Paraffins which according to the Fischer-Tropsch process are produced at high temperature from pure CO and H2 synthesis gas in the presence of a catalyst, have on the contrary substantially normal-chain alkanes and only small proportions of branched alkanes, and are free from naphthenes, aromatics, and also from sulfur and oxygen compounds.
Theoretically, such Fischer-Tropsch paraffins, of the range of about 30–100 carbon atoms, are to be converted by isomerization into microcrystalline waxes. The main problem of the conversion of such long-chain paraffins into i-paraffins is the competing hydrocracking reaction. Since the known catalysts work at relatively high reaction temperatures, a large part of the paraffins is not only isomerized but also subsequently split to smaller fragments, which have to be separated as byproducts (A. B. R Weber: Hydroisomerization of paraffin wax, thesis, Excelsior Publishing Co., S'Gravenhage 1957).
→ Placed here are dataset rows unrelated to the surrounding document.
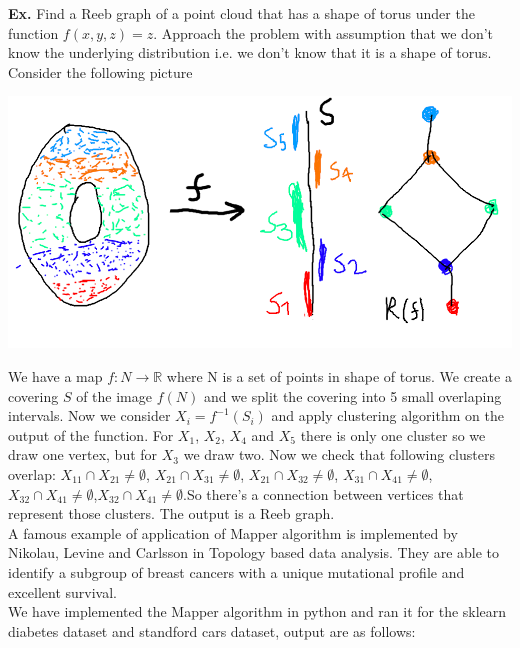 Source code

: \documentclass[]{article}
\newcommand{\R}{\mathbb{R}}
\begin{document}
\textbf{Ex.} Find a Reeb graph of a point cloud that has a shape of torus under the function $f(x,y,z) = z$. Approach the problem with assumption that we don't know the underlying distribution i.e. we don't know that it is a shape of torus. \\
Consider the following picture
\begin{center}
\includegraphics[width=1.0\textwidth]{mapper.png}
\end{center}
We have a map $f:N\to \R$ where N is a set of points in shape of torus.
We create a covering $S$ of the image $f(N)$ and we split the covering into 5 small overlaping intervals.
Now we consider $X_i = f^{-1}(S_i)$ and apply clustering algorithm on the output of the function.
For $X_1$, $X_2$, $X_4$ and $X_5$ there is only one cluster so we draw one vertex, but for $X_3$ we draw two.
Now we check that following clusters overlap: $X_{11} \cap X_{21} \neq \emptyset $, $X_{21} \cap X_{31} \neq \emptyset $, $X_{21} \cap X_{32} \neq \emptyset $, $X_{31} \cap X_{41} \neq \emptyset $,$X_{32} \cap X_{41} \neq \emptyset $,$X_{32} \cap X_{41} \neq \emptyset $.So there's a connection between vertices that represent those clusters. The output is a Reeb graph. \\ 
A famous example of application of Mapper algorithm is implemented by Nikolau, Levine and Carlsson in Topology based data analysis. They are able to identify a subgroup of breast cancers with a unique mutational profile and excellent survival.\\

We have implemented the Mapper algorithm in python and ran it for the sklearn diabetes dataset and standford cars dataset, output are as follows:
\end{document}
Corresponding proposed methods are therefore based on converting the Fischer-Tropsch product catalytically, with partial isomerization and partial cleavage, at temperatures at which liquid products arise, which are suitable for use as lubricating oils with high viscosity index.
From WO 01/74971, it is known to carefully isomerize a Fischer-Tropsch product with wide boiling range and also containing liquid products, and to recover a wax from the liquid hydroisomerizate by distilling off the lighter fractions. The hydrogenating temperature is given with a spread of 204–343° C. (however, example: 348° C.); the lower temperature range, not supported at all by examples, appears to be questionable as regards practicability. The high-boiling fractions of the raw material are blended with the wax recovered in this way. The catalyst is typically given as a cobalt-molybdenum catalyst on aluminosilicate. Zeolite Y or ultra-stable zeolite Y are given as suitable zeolites. It appears to be disadvantageous in this proposal that the additional process step of distillation has to be used, making the production of the soft microcrystalline wax more expensive.
The present methods of production of microcrystalline paraffins are not yet technically satisfactory. A catalyst is therefore desirable which can selectively convert the solid Fischer-Tropsch paraffin to microcrystalline paraffins in a single process step.